Erhält ein Pflichtverteidiger die Gebühr nach Nr. 4143 VV RVG immer schon dann, wenn er den Angeklagten über einen erwarteten (oder nur möglichen) Adhäsionsantrag berät, auch wenn ein solcher Antrag in der späteren Hauptverhandlung nicht gestellt und der zugrunde liegende Vermögensanspruch auch nicht anderweitig in der Hauptverhandlung thematisiert wird?

Zum Kontext: Im Fall ging es um den Vorwurf einer Vergewaltigung. Ich beriet den Angeklagten unter anderem über das Risiko eines Adhäsionsantrags, die potentielle Höhe des Anspruchs und die Möglichkeit eines TOAs zum Zwecke der Strafmilderung.

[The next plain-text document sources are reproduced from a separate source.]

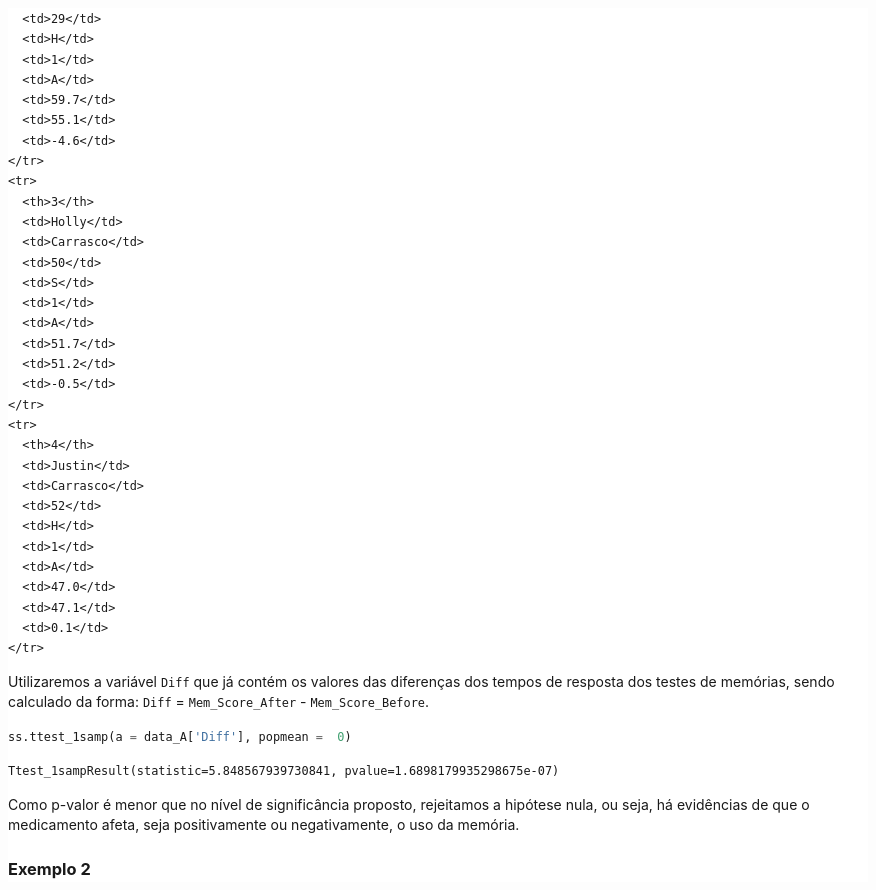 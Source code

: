       <td>29</td>
      <td>H</td>
      <td>1</td>
      <td>A</td>
      <td>59.7</td>
      <td>55.1</td>
      <td>-4.6</td>
    </tr>
    <tr>
      <th>3</th>
      <td>Holly</td>
      <td>Carrasco</td>
      <td>50</td>
      <td>S</td>
      <td>1</td>
      <td>A</td>
      <td>51.7</td>
      <td>51.2</td>
      <td>-0.5</td>
    </tr>
    <tr>
      <th>4</th>
      <td>Justin</td>
      <td>Carrasco</td>
      <td>52</td>
      <td>H</td>
      <td>1</td>
      <td>A</td>
      <td>47.0</td>
      <td>47.1</td>
      <td>0.1</td>
    </tr>
  </tbody>
</table>
</div>



Utilizaremos a variável `Diff` que já contém os valores das diferenças dos tempos de resposta dos testes de memórias, sendo calculado da forma: `Diff` = `Mem_Score_After` - `Mem_Score_Before`.


```python
ss.ttest_1samp(a = data_A['Diff'], popmean =  0)
```




    Ttest_1sampResult(statistic=5.848567939730841, pvalue=1.6898179935298675e-07)



Como p-valor é menor que no nível de significância proposto, rejeitamos a hipótese nula, ou seja, há evidências de que o medicamento afeta, seja positivamente ou negativamente, o uso da memória.

### Exemplo 2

Da der Angeklagte seine Unschuld beteuerte und die Aussagen der Geschädigten unglaubhaft waren, wurde dann aber auf Freispruch verteidigt, und der Angeklagte wurde auch freigesprochen. Die Geschädigte hatte im Ermittlungsverfahren einen Zeugenbeistand, der für die Hauptverhandlung die Zulassung der Nebenklage beantragte. Im HV-Termin war der Kollege aber nicht zugegen, da die StA den Nebenklageantrag aus Versehen verlegt hatte. Erst nach Rechtskraft ließ das Gericht die Nebenklage nachträglich zu.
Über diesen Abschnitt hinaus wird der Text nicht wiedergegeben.